[Dataset items]

== Segment start ==

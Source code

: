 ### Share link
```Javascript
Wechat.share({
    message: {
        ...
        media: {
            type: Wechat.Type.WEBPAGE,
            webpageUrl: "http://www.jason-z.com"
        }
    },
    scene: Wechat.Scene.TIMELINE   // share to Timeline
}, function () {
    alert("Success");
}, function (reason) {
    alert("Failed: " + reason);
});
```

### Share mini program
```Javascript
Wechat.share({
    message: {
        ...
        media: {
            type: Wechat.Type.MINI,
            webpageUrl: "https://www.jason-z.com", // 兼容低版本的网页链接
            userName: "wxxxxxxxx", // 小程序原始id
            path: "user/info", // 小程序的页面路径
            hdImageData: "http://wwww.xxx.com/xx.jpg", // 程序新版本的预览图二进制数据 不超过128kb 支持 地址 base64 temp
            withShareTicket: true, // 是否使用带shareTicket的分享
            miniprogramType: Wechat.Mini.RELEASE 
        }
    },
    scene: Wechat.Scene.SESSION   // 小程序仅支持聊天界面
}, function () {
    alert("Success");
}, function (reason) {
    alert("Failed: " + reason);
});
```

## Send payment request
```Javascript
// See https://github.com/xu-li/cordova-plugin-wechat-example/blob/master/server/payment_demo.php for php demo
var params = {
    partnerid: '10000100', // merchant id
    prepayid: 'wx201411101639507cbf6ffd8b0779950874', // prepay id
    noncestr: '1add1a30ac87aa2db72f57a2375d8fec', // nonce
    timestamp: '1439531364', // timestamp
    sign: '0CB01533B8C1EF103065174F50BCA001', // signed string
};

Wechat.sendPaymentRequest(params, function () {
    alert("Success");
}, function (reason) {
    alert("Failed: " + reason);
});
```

== Segment end ==
== Segment start ==

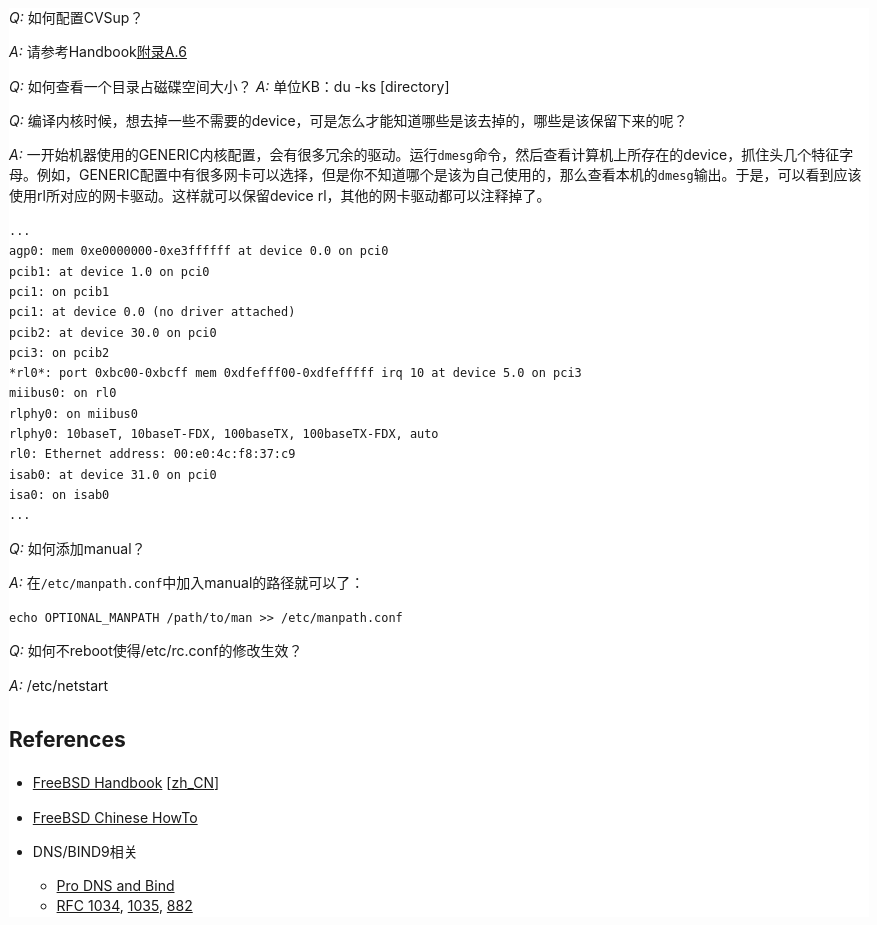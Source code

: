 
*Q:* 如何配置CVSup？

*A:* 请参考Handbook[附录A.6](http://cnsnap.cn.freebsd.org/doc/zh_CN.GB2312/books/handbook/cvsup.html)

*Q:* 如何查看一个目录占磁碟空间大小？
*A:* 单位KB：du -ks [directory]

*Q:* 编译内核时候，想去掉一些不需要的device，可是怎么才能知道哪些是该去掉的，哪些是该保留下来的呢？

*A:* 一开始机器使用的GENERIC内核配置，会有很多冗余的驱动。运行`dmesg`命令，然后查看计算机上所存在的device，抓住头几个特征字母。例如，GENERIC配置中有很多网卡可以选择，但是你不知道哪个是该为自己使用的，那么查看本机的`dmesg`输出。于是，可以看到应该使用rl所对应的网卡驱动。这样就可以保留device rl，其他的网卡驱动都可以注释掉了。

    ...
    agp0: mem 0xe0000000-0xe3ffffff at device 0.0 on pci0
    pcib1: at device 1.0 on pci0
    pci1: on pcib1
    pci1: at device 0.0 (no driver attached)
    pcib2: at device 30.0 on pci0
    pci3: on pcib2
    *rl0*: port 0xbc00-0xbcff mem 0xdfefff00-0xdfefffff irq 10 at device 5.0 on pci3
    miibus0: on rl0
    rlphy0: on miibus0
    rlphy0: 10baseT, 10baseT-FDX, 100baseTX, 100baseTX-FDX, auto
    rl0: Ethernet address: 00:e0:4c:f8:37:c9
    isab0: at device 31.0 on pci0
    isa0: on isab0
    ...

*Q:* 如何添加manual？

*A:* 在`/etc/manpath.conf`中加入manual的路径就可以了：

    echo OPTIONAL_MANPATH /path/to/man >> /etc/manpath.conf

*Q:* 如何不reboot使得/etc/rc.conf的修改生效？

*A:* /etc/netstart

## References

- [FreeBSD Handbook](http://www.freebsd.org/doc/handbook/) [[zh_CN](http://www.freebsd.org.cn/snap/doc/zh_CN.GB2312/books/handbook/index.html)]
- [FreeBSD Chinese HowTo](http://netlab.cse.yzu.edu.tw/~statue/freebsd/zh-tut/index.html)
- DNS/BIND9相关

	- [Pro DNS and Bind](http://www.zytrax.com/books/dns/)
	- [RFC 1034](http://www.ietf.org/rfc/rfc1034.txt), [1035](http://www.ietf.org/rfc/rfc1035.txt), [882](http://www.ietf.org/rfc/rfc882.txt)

== Segment end ==

[The problem]
One number is the full answer: how many lines of the records include the string "books".

[Task solution]
3